Maybe what I can’t face is the meaning of the word “it” in you can’t take it with you. I did take the corporeal ticket stub along with me. I did take the memories of my home in Milford, my family, my friends, and my school with me, too. Last week I had yet another (in a long series) birthday and wrinkles have recently broken out in a new quadrant of my face. Today, I realize my nest of words and oddments were supposed to fend off the contemplation—let alone the fact of—death. Really, I’m not gloomy; I’m just striving to face facts within the constraints of my sort of touchy-feely, but agnostic worldview. I don’t have clouds with angels, I don’t have a great wheel that turns, but I do have poetry. This morning, finally finishing up this blog that has been sitting on my table and my mind for two weeks, I have words in my head. I hear Yeats and Easter, 1916, the last lines of A Portrait of the Artist as a Young Man, and a Meskwaki poem, from The Little Square Review (Number 5-6, Spring-Summer 1968) that my friend Jan gave me for my birthday over forty years ago. Oh, and a touch of Tennyson’s Ulysses, and I bet my contemporaries know which lines I am hearing.

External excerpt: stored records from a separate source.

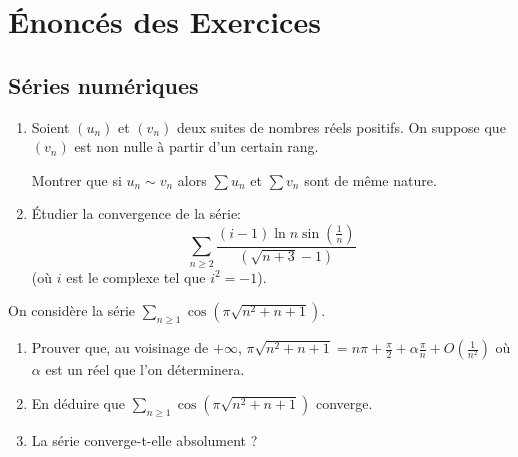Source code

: \section{Énoncés des Exercices}
\subsection{Séries numériques}

\begin{exercice}
\begin{enumerate}
    \item Soient $(u_{n})$ et $(v_{n})$ deux suites de nombres réels positifs.
        On suppose que $(v_{n})$ est non nulle à partir d'un certain rang.
        
        Montrer que si $u_n \sim v_n$ alors $\sum u_n$ et $\sum v_n$ sont de même nature.

    \item Étudier la convergence de la série:
        \[\sum_{n\geqslant2}\frac{(i-1)\ln n \sin\left(\frac{1}{n}\right)}{(\sqrt{n+3}-1)}\]
        (où $i$ est le complexe tel que $i^2 = -1$).
\end{enumerate}
\end{exercice}

\begin{exercice}
    On considère la série $\sum_{n\geqslant1}\cos\left(\pi\sqrt{n^{2}+n+1}\right)$.
    \begin{enumerate}
        \item Prouver que, au voisinage de $+\infty$, $\pi\sqrt{n^{2}+n+1}=n\pi+\frac{\pi}{2}+\alpha\frac{\pi}{n}+O\left(\frac{1}{n^{2}}\right)$ 
            où $\alpha$ est un réel que l'on déterminera.
        \item En déduire que $\sum_{n\geqslant1}\cos\left(\pi\sqrt{n^{2}+n+1}\right)$ converge.
        \item La série converge-t-elle absolument ?
    \end{enumerate}
\end{exercice}

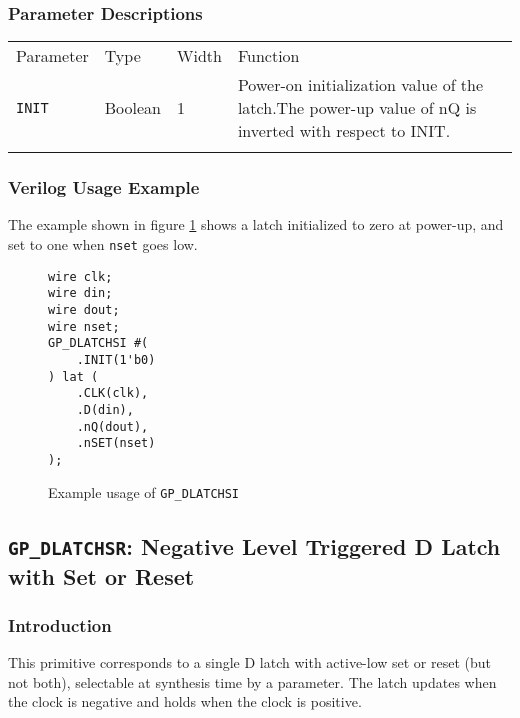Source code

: \documentclass[11pt]{article}
\newcommand{\tokenstyle}[1]{\texttt{#1}}
\newcommand{\wirestyle}[1]{\texttt{#1}}
\newcommand{\whenstyle}[1]{{\fontseries{sb}\selectfont#1}}
\newcommand{\thinhline}{\Xhline{1\arrayrulewidth}}
\newcommand{\thickhline}{\Xhline{2.5\arrayrulewidth}}
\begin{document}
\subsubsection{Parameter Descriptions}

\begin{tabularx}{\textwidth}{lllX}
\thinhline
\whenstyle{Parameter} & \whenstyle{Type} & \whenstyle{Width} & \whenstyle{Function} \\
\thickhline
\tokenstyle{INIT} & Boolean & 1 & Power-on initialization value of the latch.\newline The power-up value of nQ is
inverted with respect to INIT.\\
\thinhline
\end{tabularx}

\subsubsection{Verilog Usage Example}

The example shown in figure \ref{gp-dlatchsi-example} shows a latch initialized to zero at power-up, and set to one
when \wirestyle{nset} goes low.

\begin{figure}[h]
\begin{lstlisting}
wire clk;
wire din;
wire dout;
wire nset;
GP_DLATCHSI #(
	.INIT(1'b0)
) lat (
	.CLK(clk),
	.D(din),
	.nQ(dout),
	.nSET(nset)
);
\end{lstlisting}
\caption{Example usage of \tokenstyle{GP\_DLATCHSI}}
\label{gp-dlatchsi-example}
\end{figure}


\pagebreak
\subsection{\tokenstyle{GP\_DLATCHSR}: Negative Level Triggered D Latch with Set or Reset}
\label{gp-latchsr}

\subsubsection{Introduction}
This primitive corresponds to a single D latch with active-low set or reset (but not both), selectable at synthesis time by 
a parameter. The latch updates when the clock is negative and holds when the clock is positive.
\end{document}
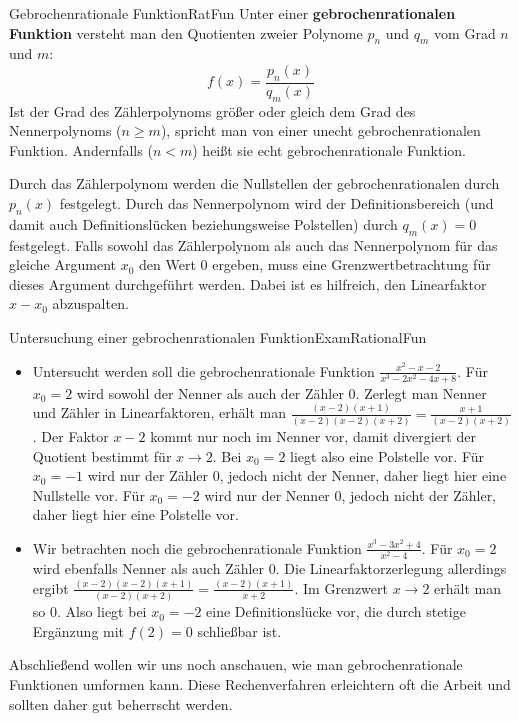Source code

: \begin{definition}{Gebrochenrationale Funktion}{RatFun}
    Unter einer \textbf{gebrochenrationalen Funktion} versteht man den Quotienten zweier Polynome $p_n$ und $q_m$ vom Grad $n$ und $m$:
    $$
        f(x) = \frac{p_n(x)}{q_m(x)}
    $$
    Ist der Grad des Zählerpolynoms größer oder gleich dem Grad des Nennerpolynoms ($n \ge m$), spricht man von einer unecht gebrochenrationalen Funktion. Andernfalls ($n < m$) heißt sie echt gebrochenrationale Funktion.
\end{definition}

Durch das Zählerpolynom werden die Nullstellen der gebrochenrationalen durch $p_n(x)$ festgelegt. Durch das Nennerpolynom wird der Definitionsbereich (und damit auch Definitionslücken beziehungsweise Polstellen) durch $q_m(x) = 0$ festgelegt. Falls sowohl das Zählerpolynom als auch das Nennerpolynom für das gleiche Argument $x_0$ den Wert $0$ ergeben, muss eine Grenzwertbetrachtung für dieses Argument durchgeführt werden. Dabei ist es hilfreich, den Linearfaktor $x-x_0$ abzuspalten.

\begin{example}{Untersuchung einer gebrochenrationalen Funktion}{ExamRationalFun}
    \begin{itemize}
        \item Untersucht werden soll die gebrochenrationale Funktion $\frac{x^2-x-2}{x^3-2x^2-4x+8}$. Für $x_0=2$ wird sowohl der Nenner als auch der Zähler $0$. Zerlegt man Nenner und Zähler in Linearfaktoren, erhält man $\frac{(x-2)(x+1)}{(x-2)(x-2)(x+2)} = \frac{x+1}{(x-2)(x+2)}$. Der Faktor $x-2$ kommt nur noch im Nenner vor, damit divergiert der Quotient bestimmt für $x\to 2$. Bei $x_0=2$ liegt also eine Polstelle vor. Für $x_0=-1$ wird nur der Zähler $0$, jedoch nicht der Nenner, daher liegt hier eine Nullstelle vor. Für $x_0=-2$ wird nur der Nenner $0$, jedoch nicht der Zähler, daher liegt hier eine Polstelle vor.
        \item Wir betrachten noch die gebrochenrationale Funktion $\frac{x^3-3x^2+4}{x^2-4}$. Für $x_0=2$ wird ebenfalls Nenner als auch Zähler $0$. Die Linearfaktorzerlegung allerdings ergibt $\frac{(x-2)(x-2)(x+1)}{(x-2)(x+2)} = \frac{(x-2)(x+1)}{x+2}$. Im Grenzwert $x \to 2$ erhält man so $0$. Also liegt bei $x_0=-2$ eine Definitionslücke vor, die durch stetige Ergänzung mit $f(2)=0$ schließbar ist.
    \end{itemize}
\end{example}

Abschließend wollen wir uns noch anschauen, wie man gebrochenrationale Funktionen umformen kann. Diese Rechenverfahren erleichtern oft die Arbeit und sollten daher gut beherrscht werden.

Tis not too late to seek a newer world.
Push off, and sitting well in order smite
The sounding furrows; for my purpose holds
To sail beyond the sunset, and the baths
Of all the western stars, until I die.
It may be that the gulfs will wash us down:
It may be we shall touch the Happy Isles,
And see the great Achilles, whom we knew
Though much is taken, much abides; and though
We are not now that strength which in old days
Moved earth and heaven; that which we are, we are;
One equal temper of heroic hearts,
Made weak by time and fate, but strong in will
To strive, to seek, to find, and not to yield.Alfred, Lord Tennyson, 1833
I’m done. I will either throw the ticket stub in the trash or pocket veto it in my top dresser drawer. Thanks for listening.
Next: Trying to write about death bogged me down some, so my next blog—in time for the holidays—will be about New Orleans pralines and other old recipes. See you then.

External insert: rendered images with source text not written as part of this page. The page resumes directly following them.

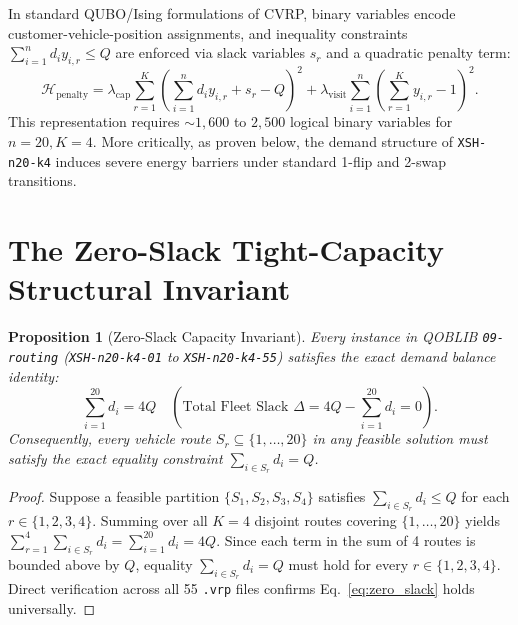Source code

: \documentclass[10pt,a4paper]{article}
\newtheorem{proposition}{Proposition}
\begin{document}
In standard QUBO/Ising formulations of CVRP, binary variables encode customer-vehicle-position assignments, and inequality constraints $\sum_{i=1}^n d_i y_{i,r} \le Q$ are enforced via slack variables $s_r$ and a quadratic penalty term:
\begin{equation}
  \mathcal{H}_{\text{penalty}} = \lambda_{\text{cap}} \sum_{r=1}^{K} \left( \sum_{i=1}^{n} d_i y_{i,r} + s_r - Q \right)^2 + \lambda_{\text{visit}} \sum_{i=1}^{n} \left( \sum_{r=1}^{K} y_{i,r} - 1 \right)^2.
  \label{eq:qubo_penalty}
\end{equation}
This representation requires $\sim 1,600$ to $2,500$ logical binary variables for $n=20, K=4$. More critically, as proven below, the demand structure of \texttt{XSH-n20-k4} induces severe energy barriers under standard 1-flip and 2-swap transitions.

\section{The Zero-Slack Tight-Capacity Structural Invariant}

\begin{proposition}[Zero-Slack Capacity Invariant]
Every instance in QOBLIB \texttt{09-routing} (\texttt{XSH-n20-k4-01} to \texttt{XSH-n20-k4-55}) satisfies the exact demand balance identity:
\begin{equation}
  \sum_{i=1}^{20} d_i = 4 Q \quad \left(\text{Total Fleet Slack } \Delta = 4Q - \sum_{i=1}^{20} d_i = 0\right).
  \label{eq:zero_slack}
\end{equation}
Consequently, every vehicle route $S_r \subseteq \{1,\dots,20\}$ in any feasible solution must satisfy the exact equality constraint $\sum_{i \in S_r} d_i = Q$.
\end{proposition}

\begin{proof}
Suppose a feasible partition $\{S_1, S_2, S_3, S_4\}$ satisfies $\sum_{i \in S_r} d_i \le Q$ for each $r \in \{1,2,3,4\}$. Summing over all $K=4$ disjoint routes covering $\{1,\dots,20\}$ yields $\sum_{r=1}^4 \sum_{i \in S_r} d_i = \sum_{i=1}^{20} d_i = 4Q$. Since each term in the sum of 4 routes is bounded above by $Q$, equality $\sum_{i \in S_r} d_i = Q$ must hold for every $r \in \{1,2,3,4\}$. Direct verification across all 55 \texttt{.vrp} files confirms Eq.~\eqref{eq:zero_slack} holds universally.
\end{proof}
\end{document}
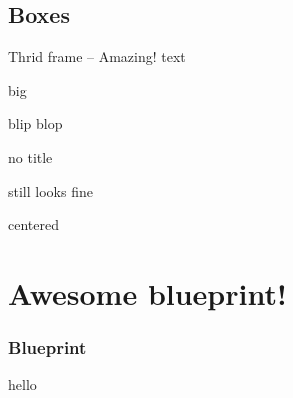 \documentclass[aspectratio=169]{beamer}
\begin{document}
\subsection{Boxes}
\begin{frame}{Thrid frame -- Amazing!}
  text

  \begin{tcolorbox}[frame hidden,fuzzy shadow={1mm}{-1mm}{0mm}{.3mm}{black},enhanced,colback=mycolor]
    big
  \end{tcolorbox}


  \begin{center}
  \end{center}

  \begin{block}{blip}
    blop
  \end{block}

  \begin{block}{}
    no title

    still looks fine
  \end{block}

  \begin{center}
    \begin{block}{}
      centered
    \end{block}
  \end{center}
\end{frame}


\section{Awesome blueprint!}
\begin{blueprintframe}
  \frametitle{Blueprint}
  hello
\end{blueprintframe}
\end{document}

Loved it! We miss you guys. Marilyn
Miss you guys, too. Happy Thanksgiving!
I’m obviously a little behind on your blog. But this particular one has special meaning for me as I appear to be a memory hoarder. Every pay stub for my entire working history since returning from North Rim for instance. You have inspired me to at least try to “let go” of certain things that are of no value to anyone but me. Thank you Lynda.
Art
Hi, Art,
Well, I do think these pieces of paper are of value, but–I keep telling myself–it’s our stories and our memories, not the actual physical objects that are important. As it turned out, I couldn’t quite get rid of this ticket stub yet. I stuffed it in my dresser drawer. On another note, we think we will be heading your way in January and hope to get a chance to see you. Happy Holidays.